A minha vida divide-se entre luz e sombra.
Dos vinte aos vinte e nove fui aplaudido
por holofotes em cio, todas as notícias
me queriam conhecer, e em meus braços
decidia-se a beleza ou fealdade das mulheres.
Quinze filmes de sucesso e depois, o desastre:
quatro fracassos consecutivos.
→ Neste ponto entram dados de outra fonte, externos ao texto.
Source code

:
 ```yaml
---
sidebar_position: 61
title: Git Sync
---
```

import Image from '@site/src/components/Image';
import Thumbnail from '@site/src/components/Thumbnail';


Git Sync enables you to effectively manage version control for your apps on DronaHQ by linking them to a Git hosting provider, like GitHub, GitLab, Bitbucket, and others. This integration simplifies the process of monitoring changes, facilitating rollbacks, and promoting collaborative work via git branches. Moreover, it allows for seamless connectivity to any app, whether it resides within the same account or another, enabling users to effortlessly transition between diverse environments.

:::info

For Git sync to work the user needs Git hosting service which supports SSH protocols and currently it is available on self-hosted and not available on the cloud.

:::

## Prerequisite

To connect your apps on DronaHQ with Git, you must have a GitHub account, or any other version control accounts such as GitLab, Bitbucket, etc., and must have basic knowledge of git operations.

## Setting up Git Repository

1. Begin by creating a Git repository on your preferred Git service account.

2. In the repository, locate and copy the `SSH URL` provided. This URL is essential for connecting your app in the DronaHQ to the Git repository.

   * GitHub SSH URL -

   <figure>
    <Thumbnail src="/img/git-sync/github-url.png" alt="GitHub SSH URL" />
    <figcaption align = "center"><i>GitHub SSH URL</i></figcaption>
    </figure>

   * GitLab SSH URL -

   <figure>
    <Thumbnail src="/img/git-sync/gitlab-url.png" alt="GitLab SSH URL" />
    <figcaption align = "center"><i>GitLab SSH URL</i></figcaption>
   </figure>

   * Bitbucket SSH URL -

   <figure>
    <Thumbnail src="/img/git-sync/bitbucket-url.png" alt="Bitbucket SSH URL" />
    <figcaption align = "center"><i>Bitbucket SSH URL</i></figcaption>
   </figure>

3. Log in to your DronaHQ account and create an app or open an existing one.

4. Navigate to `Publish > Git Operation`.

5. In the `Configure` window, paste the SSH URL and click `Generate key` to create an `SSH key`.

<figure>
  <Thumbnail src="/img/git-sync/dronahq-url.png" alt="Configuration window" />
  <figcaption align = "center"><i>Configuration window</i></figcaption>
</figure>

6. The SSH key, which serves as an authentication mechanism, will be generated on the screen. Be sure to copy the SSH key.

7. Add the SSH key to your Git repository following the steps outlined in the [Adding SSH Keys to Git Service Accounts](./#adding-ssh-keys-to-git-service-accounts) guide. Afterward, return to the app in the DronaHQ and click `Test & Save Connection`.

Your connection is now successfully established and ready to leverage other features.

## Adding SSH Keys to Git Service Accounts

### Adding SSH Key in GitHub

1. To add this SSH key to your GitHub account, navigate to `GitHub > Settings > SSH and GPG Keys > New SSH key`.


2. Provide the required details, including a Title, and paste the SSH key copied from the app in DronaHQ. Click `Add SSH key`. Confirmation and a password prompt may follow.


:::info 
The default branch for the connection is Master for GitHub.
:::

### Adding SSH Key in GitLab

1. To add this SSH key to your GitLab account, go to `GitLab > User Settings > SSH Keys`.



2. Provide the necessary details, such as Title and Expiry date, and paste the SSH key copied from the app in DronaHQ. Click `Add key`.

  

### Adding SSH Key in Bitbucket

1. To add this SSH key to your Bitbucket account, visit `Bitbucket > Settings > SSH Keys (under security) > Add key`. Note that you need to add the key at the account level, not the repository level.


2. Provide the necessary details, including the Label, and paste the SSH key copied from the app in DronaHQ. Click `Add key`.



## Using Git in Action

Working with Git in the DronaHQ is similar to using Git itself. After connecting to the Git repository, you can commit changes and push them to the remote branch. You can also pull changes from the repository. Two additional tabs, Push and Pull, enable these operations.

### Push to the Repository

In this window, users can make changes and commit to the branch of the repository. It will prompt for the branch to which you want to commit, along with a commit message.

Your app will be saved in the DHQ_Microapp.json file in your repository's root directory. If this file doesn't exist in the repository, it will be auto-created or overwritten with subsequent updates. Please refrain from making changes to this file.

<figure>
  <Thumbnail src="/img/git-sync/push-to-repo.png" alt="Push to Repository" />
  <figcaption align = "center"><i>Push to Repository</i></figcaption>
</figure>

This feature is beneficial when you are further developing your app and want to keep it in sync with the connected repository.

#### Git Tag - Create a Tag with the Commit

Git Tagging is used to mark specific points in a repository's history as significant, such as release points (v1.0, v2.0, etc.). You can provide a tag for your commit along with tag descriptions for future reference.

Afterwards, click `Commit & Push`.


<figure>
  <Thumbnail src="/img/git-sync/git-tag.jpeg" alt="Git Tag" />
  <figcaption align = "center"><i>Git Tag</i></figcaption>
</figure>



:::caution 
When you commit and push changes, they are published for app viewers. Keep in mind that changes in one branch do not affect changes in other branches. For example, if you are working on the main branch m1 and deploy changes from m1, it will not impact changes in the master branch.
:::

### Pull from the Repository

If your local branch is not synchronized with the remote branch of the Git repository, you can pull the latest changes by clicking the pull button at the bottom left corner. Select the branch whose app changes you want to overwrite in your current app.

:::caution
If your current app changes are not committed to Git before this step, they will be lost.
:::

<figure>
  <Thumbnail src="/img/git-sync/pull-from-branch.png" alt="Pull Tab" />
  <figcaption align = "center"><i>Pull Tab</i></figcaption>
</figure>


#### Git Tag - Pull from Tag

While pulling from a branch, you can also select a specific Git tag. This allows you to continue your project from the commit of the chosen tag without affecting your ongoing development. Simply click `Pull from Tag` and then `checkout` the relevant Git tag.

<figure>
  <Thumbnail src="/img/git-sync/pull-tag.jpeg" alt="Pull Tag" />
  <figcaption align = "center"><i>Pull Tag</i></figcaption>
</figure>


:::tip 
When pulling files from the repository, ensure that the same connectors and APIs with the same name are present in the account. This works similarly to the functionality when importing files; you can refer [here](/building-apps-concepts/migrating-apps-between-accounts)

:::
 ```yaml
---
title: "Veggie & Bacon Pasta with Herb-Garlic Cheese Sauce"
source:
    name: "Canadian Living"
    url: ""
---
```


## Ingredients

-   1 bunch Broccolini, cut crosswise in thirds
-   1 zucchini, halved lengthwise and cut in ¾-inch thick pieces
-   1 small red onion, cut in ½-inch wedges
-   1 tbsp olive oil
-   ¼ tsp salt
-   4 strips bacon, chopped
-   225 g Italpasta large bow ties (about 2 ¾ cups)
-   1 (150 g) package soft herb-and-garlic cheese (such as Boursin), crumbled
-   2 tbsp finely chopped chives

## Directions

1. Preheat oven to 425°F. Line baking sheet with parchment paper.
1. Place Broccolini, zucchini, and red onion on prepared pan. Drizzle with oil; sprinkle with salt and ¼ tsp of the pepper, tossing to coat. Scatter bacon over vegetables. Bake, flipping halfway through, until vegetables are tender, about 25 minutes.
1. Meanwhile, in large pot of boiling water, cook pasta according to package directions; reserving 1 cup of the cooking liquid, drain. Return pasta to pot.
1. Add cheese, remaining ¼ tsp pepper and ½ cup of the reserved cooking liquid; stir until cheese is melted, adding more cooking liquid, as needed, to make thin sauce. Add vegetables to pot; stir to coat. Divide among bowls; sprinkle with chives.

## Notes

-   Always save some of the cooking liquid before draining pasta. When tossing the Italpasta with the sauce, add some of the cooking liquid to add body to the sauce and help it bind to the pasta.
O meu rosto,
disseram, passara de moda, ultrapassado
pelas máscares de gás que atravessaram,
com a guerra, meia Europa, quando o público
desatou a imitar o cinismo dos intelectuais
e a achar ridículo o sensível romantismo
dos meus gestos. Assim se fundiu a minha
auréola, o meu prestígio. Remetido para
as trevas, nunca mais fui perseguido por
fotógrafos, e tudo em meu redor se esvaziou
como um balão abandonado pelo fogo.
No meu funeral, vinte anos depois, nenhuma
apaixonada deu a cara, nenhuma malcasada.
Só então compreendi quão morto estava.
Reflecti, vós que passais, na minha história:
morre duas vezes quem viveu da sua imagem.
José Miguel Silva in " Erros Individuais ", Relógio D'Água Editores, Lisboa, 2010, p 52.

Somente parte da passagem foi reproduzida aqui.